Religion is probably the most certain method but it does rather require that you become a religious figure which is sometimes difficult to manage.  In addition certain religions (ironically including Christianity) have strictures about setting up graven images.  Thus not even religion is a guarantee of being semi-immortalised in stone.

Fear not for an answer to the question has arrived to us from the expanses of Russia.  To get a statue apparently what you have to do is murder a whole bunch of people and then wait several centuries.  The officials of the city of Oryol in Russia are apparently planning to erect a statue to Tsar Ivan the Terrible in time for the city's 450th birthday celebrations.  There is a reason; Ivan apparently founded the place by commanding that a fortress be built in the location.  It wasn't a particularly good place for a fortress and over the years the fortress and the city which grew up around it were conquered, occupied, overrun and sacked on a semi regular basis.  A suggestion was made that the fortress be moved somewhere a little more defensible but apparently was lost in committee.

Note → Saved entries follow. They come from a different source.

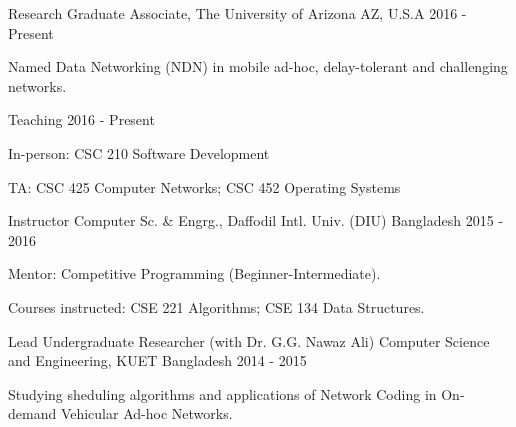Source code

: 

\begin{cventries}

  \cventry
    {Research} %
    {Graduate Associate, The University of Arizona} %
    {AZ, U.S.A} %
    {2016 - Present} %
    {
      \begin{cvitems} %
        \item {Named Data Networking (NDN) in mobile ad-hoc, delay-tolerant and challenging networks.}
      \end{cvitems}
    }
    {}

  \cventry
    {Teaching} %
    {} %
    {} %
    {2016 - Present} %
    {
      \begin{cvitems} %
        \item {In-person: CSC 210 Software Development}
        \item {TA: CSC 425 Computer Networks; CSC 452 Operating Systems}
      \end{cvitems}
    }
    {}

  \cventry
    {Instructor} %
    {Computer Sc. \& Engrg., Daffodil Intl. Univ. (DIU)} %
    {Bangladesh} %
    {2015 - 2016} %
    {
      \begin{cvitems} %
        \item {Mentor: Competitive Programming (Beginner-Intermediate).}
        \item {Courses instructed: CSE 221 Algorithms; CSE 134 Data Structures.}
      \end{cvitems}
    }
    {}

  \cventry
    {Lead Undergraduate Researcher (with Dr. G.G. Nawaz Ali)} %
    {Computer Science and Engineering, KUET} %
    {Bangladesh} %
    {2014 - 2015} %
    {
      \begin{cvitems} %
        \item {Studying sheduling algorithms and applications of Network Coding in On-demand Vehicular Ad-hoc Networks.}
      \end{cvitems}
    }
    {}


\end{cventries}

Now after some four and a half centuries of nervous existence the city has decided to honour the man who didn't think it was necessary to build a fortress at the top of a hill for example.  Or at least the city authorities have, the actual citizens seem to be appalled for very good reasons.  Ivan probably isn't the sort of guy you want to hold up as an example to others.  Possibly Ivan the Terrible's biggest fan was Josef Stalin, enough said.

In many ways Ivan would appear to be statue material.  During his reign the Crimean Khanate was finally conquered and the first serious attempts to exploit Siberia were made.  By the time Ivan died Russian authority extended to the Pacific Ocean and the nation itself had gone from a middle rank country to a genuine power.  It was just a pity there were so few Russians left alive to enjoy this state of affairs.  Well educated, widely read and highly intelligent Ivan was also a paranoid, murderous nutcase.  Perhaps his most lasting "gift" to the Russian people was the Oprichniki a ruthless, murderous secret police force which operated with pretty much total impunity outside the control of the regular state apparatus and whose influence can be seen in the Cheka, the NKVD, the KGB and the current FSB.  With the eager assistance of the Oprichniki Ivan contrived to kill approximately sixty thousand of his subjects.  This may not seem like much by modern standards but in the 1400s there were fewer people around to be murdered and the methods of doing so were laborious and operated mostly by hand.

The suggestion that a statue be erected to Ivan the Terrible has sparked a rare unanimity in Russian politcal circles.  Everyone from the most wild eyed democracy activist to the most shameless Kremlin lickspittle is apparently horrified by the suggestion.  Ivan the Terrible: Bringing the Russian People Together.  Maybe he does deserve a statue after all.